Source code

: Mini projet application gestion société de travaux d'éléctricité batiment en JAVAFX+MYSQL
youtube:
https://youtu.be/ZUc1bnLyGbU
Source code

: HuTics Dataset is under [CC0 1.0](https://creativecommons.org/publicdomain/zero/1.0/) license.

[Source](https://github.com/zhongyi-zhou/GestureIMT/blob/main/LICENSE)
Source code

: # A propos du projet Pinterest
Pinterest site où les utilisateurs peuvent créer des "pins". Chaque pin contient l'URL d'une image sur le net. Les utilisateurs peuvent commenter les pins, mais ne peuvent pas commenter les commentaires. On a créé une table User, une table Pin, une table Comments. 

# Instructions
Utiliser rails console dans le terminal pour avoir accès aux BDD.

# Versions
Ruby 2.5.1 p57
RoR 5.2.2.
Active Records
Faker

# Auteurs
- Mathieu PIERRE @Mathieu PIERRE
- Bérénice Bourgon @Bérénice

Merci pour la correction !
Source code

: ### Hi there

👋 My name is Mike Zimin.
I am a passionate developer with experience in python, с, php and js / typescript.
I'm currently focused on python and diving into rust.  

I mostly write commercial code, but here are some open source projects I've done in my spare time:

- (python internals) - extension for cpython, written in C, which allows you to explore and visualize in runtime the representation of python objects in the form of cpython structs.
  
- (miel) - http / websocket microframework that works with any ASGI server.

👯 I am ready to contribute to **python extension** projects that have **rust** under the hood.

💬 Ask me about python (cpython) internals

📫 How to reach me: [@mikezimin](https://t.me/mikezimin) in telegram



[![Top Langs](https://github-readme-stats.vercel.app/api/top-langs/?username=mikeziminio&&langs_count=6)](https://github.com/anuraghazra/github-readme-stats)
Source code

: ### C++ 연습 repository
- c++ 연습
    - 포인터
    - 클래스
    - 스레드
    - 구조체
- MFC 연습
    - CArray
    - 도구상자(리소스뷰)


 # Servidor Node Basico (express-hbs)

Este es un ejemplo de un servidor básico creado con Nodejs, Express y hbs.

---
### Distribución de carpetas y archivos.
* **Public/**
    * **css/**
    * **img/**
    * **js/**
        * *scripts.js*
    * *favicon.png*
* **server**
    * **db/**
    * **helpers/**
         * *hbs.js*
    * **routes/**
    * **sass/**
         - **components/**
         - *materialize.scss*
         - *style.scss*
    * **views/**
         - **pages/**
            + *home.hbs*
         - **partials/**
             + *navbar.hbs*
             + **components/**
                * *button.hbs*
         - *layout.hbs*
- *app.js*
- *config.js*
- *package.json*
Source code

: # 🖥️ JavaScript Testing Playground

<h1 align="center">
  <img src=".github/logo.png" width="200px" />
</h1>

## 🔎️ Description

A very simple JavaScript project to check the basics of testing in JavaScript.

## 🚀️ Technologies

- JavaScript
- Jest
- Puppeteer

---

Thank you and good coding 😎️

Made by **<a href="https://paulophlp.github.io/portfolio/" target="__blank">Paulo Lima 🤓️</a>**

################

Problem to work on –
Return all the lines shown above, precisely as they stand.

Result of this task –
Source code

: Mini projet application gestion société de travaux d'éléctricité batiment en JAVAFX+MYSQL
youtube:
https://youtu.be/ZUc1bnLyGbU
Source code

: HuTics Dataset is under [CC0 1.0](https://creativecommons.org/publicdomain/zero/1.0/) license.

[Source](https://github.com/zhongyi-zhou/GestureIMT/blob/main/LICENSE)
Source code

: # A propos du projet Pinterest
Pinterest site où les utilisateurs peuvent créer des "pins". Chaque pin contient l'URL d'une image sur le net. Les utilisateurs peuvent commenter les pins, mais ne peuvent pas commenter les commentaires. On a créé une table User, une table Pin, une table Comments. 

# Instructions
Utiliser rails console dans le terminal pour avoir accès aux BDD.

# Versions
Ruby 2.5.1 p57
RoR 5.2.2.
Active Records
Faker

# Auteurs
- Mathieu PIERRE @Mathieu PIERRE
- Bérénice Bourgon @Bérénice

Merci pour la correction !
Source code

: ### Hi there

👋 My name is Mike Zimin.
I am a passionate developer with experience in python, с, php and js / typescript.
I'm currently focused on python and diving into rust.  

I mostly write commercial code, but here are some open source projects I've done in my spare time:

- (python internals) - extension for cpython, written in C, which allows you to explore and visualize in runtime the representation of python objects in the form of cpython structs.
  
- (miel) - http / websocket microframework that works with any ASGI server.

👯 I am ready to contribute to **python extension** projects that have **rust** under the hood.

💬 Ask me about python (cpython) internals

📫 How to reach me: [@mikezimin](https://t.me/mikezimin) in telegram



[![Top Langs](https://github-readme-stats.vercel.app/api/top-langs/?username=mikeziminio&&langs_count=6)](https://github.com/anuraghazra/github-readme-stats)
Source code

: ### C++ 연습 repository
- c++ 연습
    - 포인터
    - 클래스
    - 스레드
    - 구조체
- MFC 연습
    - CArray
    - 도구상자(리소스뷰)


 # Servidor Node Basico (express-hbs)

Este es un ejemplo de un servidor básico creado con Nodejs, Express y hbs.

---
### Distribución de carpetas y archivos.
* **Public/**
    * **css/**
    * **img/**
    * **js/**
        * *scripts.js*
    * *favicon.png*
* **server**
    * **db/**
    * **helpers/**
         * *hbs.js*
    * **routes/**
    * **sass/**
         - **components/**
         - *materialize.scss*
         - *style.scss*
    * **views/**
         - **pages/**
            + *home.hbs*
         - **partials/**
             + *navbar.hbs*
             + **components/**
                * *button.hbs*
         - *layout.hbs*
- *app.js*
- *config.js*
- *package.json*
Source code

: # 🖥️ JavaScript Testing Playground

<h1 align="center">
  <img src=".github/logo.png" width="200px" />
</h1>

## 🔎️ Description

A very simple JavaScript project to check the basics of testing in JavaScript.

## 🚀️ Technologies

- JavaScript
- Jest
- Puppeteer

---

Thank you and good coding 😎️

Made by **<a href="https://paulophlp.github.io/portfolio/" target="__blank">Paulo Lima 🤓️</a>**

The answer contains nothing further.